The Allen family thought it was just a small case of the flu, but things changed in a matter of hours.
"I started to notice her breathing was changing," said Allen, who explained her daughter had sports-induced asthma."I was thinking, you know, it's just her asthma flaring up, and so we did her inhaler and stuff, and then by 7 o'clock that morning, her breathing became very, very harsh and just a struggle."
Her mother rushed her to the doctor's office in Jacksonville, but after getting looked at by doctors there, the family learned Madi had double pneumonia and was then rushed to a Springfield hospital.
"We thought since she just had pneumonia we will stay a couple of days (in Springfield)," recalled Shelle. "I ran home packed our bag and by the time I got there (Springfield), she was in respiratory distress."

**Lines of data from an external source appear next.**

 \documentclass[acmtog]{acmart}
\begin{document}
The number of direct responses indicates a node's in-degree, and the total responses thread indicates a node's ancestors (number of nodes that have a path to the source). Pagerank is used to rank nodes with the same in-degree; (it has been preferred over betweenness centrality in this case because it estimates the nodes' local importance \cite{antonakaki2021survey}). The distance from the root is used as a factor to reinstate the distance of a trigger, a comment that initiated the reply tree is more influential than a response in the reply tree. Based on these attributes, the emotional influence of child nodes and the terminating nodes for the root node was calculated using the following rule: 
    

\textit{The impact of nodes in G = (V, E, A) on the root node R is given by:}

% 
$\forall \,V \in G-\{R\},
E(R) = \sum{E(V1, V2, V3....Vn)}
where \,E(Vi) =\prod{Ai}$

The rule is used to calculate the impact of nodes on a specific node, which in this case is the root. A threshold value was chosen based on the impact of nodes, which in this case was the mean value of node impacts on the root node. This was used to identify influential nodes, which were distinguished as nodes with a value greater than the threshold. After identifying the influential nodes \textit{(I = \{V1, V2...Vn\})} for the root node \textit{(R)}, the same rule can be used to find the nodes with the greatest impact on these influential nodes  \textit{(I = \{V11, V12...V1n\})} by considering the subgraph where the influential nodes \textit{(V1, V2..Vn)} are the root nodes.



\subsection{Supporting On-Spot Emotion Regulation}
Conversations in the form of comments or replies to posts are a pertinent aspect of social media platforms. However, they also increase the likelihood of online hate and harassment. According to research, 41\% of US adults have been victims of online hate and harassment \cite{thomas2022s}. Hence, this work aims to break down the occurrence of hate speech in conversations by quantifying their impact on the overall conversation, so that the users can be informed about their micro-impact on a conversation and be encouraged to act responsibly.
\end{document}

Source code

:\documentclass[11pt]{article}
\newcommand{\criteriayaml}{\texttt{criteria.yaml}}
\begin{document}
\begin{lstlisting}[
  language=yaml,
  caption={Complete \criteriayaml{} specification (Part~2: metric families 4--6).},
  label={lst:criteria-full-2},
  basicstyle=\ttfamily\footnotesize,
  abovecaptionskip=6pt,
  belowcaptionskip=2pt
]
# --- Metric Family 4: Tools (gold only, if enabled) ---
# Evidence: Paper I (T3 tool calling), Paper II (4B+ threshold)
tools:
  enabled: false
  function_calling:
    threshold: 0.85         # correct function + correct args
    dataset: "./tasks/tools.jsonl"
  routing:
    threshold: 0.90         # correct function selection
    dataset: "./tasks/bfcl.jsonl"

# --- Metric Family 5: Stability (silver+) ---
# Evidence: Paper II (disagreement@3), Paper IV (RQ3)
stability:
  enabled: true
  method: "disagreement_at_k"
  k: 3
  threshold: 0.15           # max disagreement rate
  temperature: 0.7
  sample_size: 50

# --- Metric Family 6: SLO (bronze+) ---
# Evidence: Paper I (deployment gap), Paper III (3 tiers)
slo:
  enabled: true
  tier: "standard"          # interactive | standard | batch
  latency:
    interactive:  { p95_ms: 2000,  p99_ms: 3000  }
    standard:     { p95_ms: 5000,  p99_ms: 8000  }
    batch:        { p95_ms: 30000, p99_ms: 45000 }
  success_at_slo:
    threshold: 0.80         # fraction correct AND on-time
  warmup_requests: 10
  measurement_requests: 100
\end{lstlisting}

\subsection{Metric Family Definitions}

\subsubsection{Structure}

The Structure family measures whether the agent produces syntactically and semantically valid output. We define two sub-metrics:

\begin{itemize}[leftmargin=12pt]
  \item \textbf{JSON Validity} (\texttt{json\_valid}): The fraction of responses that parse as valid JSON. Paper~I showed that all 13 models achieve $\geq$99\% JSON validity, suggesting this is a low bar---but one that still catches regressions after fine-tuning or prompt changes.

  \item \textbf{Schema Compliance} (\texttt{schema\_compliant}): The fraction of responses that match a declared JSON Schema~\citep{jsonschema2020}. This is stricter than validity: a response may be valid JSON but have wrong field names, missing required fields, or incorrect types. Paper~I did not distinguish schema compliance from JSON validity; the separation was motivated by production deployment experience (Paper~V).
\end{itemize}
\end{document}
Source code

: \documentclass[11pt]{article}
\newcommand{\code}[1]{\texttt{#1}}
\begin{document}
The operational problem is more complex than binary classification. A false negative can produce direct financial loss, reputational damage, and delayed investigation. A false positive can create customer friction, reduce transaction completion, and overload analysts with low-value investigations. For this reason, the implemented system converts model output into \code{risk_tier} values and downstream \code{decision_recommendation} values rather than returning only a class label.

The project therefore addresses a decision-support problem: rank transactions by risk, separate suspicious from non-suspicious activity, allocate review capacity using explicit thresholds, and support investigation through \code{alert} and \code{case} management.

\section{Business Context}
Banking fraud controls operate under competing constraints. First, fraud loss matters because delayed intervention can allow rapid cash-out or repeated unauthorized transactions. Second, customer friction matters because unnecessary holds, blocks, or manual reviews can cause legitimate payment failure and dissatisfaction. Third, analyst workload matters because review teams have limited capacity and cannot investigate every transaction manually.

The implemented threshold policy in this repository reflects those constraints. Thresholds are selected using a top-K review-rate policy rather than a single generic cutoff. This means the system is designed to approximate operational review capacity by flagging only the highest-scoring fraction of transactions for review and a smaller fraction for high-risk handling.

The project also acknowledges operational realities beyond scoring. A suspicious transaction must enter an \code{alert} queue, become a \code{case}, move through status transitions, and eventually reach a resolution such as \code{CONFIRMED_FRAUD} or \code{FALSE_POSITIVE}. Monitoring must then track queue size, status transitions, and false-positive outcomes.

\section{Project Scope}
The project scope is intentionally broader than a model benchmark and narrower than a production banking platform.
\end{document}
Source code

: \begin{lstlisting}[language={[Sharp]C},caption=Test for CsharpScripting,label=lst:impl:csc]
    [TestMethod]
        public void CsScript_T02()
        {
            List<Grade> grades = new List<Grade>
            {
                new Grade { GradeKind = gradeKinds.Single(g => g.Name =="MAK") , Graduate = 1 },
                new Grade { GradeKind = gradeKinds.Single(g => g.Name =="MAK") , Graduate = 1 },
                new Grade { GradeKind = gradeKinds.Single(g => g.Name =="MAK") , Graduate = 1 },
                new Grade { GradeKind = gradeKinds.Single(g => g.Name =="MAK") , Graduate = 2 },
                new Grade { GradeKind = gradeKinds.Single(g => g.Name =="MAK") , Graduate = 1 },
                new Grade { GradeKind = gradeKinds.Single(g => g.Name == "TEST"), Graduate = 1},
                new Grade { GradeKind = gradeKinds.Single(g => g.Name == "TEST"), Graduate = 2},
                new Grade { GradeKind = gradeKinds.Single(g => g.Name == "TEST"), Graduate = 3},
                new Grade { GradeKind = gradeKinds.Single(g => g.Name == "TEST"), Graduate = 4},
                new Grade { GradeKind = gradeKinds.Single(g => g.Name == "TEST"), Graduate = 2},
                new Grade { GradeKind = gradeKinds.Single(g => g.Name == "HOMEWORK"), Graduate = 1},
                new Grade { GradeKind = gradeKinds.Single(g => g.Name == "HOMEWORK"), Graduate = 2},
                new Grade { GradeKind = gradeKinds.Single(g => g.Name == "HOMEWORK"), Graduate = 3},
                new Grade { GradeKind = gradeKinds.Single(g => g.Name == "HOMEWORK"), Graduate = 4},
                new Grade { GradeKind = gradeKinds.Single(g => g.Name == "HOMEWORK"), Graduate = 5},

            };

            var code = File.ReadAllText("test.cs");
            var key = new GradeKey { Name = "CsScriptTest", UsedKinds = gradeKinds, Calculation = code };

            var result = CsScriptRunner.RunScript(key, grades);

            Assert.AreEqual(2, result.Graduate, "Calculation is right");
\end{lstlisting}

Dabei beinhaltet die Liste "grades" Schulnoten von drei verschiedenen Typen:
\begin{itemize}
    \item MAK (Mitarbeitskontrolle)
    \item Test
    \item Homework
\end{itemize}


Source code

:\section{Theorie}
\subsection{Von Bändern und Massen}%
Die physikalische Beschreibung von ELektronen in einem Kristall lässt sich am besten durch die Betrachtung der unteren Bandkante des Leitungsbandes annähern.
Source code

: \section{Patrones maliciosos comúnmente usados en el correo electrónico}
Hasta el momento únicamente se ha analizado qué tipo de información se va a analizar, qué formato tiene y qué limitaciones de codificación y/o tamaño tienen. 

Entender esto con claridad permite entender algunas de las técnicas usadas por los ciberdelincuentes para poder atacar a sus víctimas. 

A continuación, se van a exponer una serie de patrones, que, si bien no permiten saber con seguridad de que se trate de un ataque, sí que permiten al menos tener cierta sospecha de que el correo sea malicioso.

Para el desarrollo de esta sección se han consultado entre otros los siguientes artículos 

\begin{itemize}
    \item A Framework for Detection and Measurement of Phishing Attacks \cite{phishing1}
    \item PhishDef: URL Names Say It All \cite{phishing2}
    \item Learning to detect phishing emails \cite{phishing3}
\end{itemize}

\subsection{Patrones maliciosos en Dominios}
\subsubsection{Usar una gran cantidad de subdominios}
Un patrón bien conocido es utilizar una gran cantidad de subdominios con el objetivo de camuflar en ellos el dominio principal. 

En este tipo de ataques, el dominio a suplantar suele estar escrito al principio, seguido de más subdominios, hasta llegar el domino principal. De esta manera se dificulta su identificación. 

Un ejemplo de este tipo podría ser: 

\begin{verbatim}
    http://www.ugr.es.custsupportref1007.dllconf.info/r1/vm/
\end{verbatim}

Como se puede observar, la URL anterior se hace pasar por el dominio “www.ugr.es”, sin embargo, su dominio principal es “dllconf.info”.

Madi's heath was deteriorating. She was intubated and her mother recalled seeing her struggling on the hospital bed.
"Her kidneys were shutting down at that point. (They) had to change from the regular ventilator to an oscillator, but around 8 o'clock that night they (doctors) came in and told us that there was nothing more that they could do for her at this hospital," said Allen. "We still did not know what was going on other than pneumonia."
Rushed to St. Louis Children's Hospital, Madi was fighting for her life. She was placed on life support and dialysis. It wasn't until 12 hours in their care that the Allen family found out she had Influenza B.
"The influenza is what started everything and then there were the complications from it," said Allen. "She (Madi) spent two full weeks on life support and we were told she had a 1% chance of survival."
The Allen family was told to prepare for their only daughter's death. Shelle recalled feeling helpless watching her daughter in the hospital bed.
"She was our miracle child and here now I'm being told she's not going to make it," Shelle said.
It was a fight for her life. For the first 2 weeks, Madi was on life support. She was able to come off eventually, but was still on dialysis and was intubated for an additional 3 weeks.
Shelle said there were complications during that time, but Madi was able to recover and walk out of the hospital after 93 days.
"She struggled to learn to walk again," said Shelle. "I remember the first time she wrote her name it took her 20 minutes to write Madi Allen. She's like mom, my brain knows how to do it, but my hand can't."
It was a recovery many doctors didn't think would happen.
Madi was able to graduate from college in May and now has a job.
Her family decided to share their story to encourage people to get their flu vaccine.
"I just didn't want anybody else to go through what we went through and I want to help them learn the importance of protection and prevention."
They hope their testimony will persuade people to get a flu shot, not only for themselves, but for others like Madi.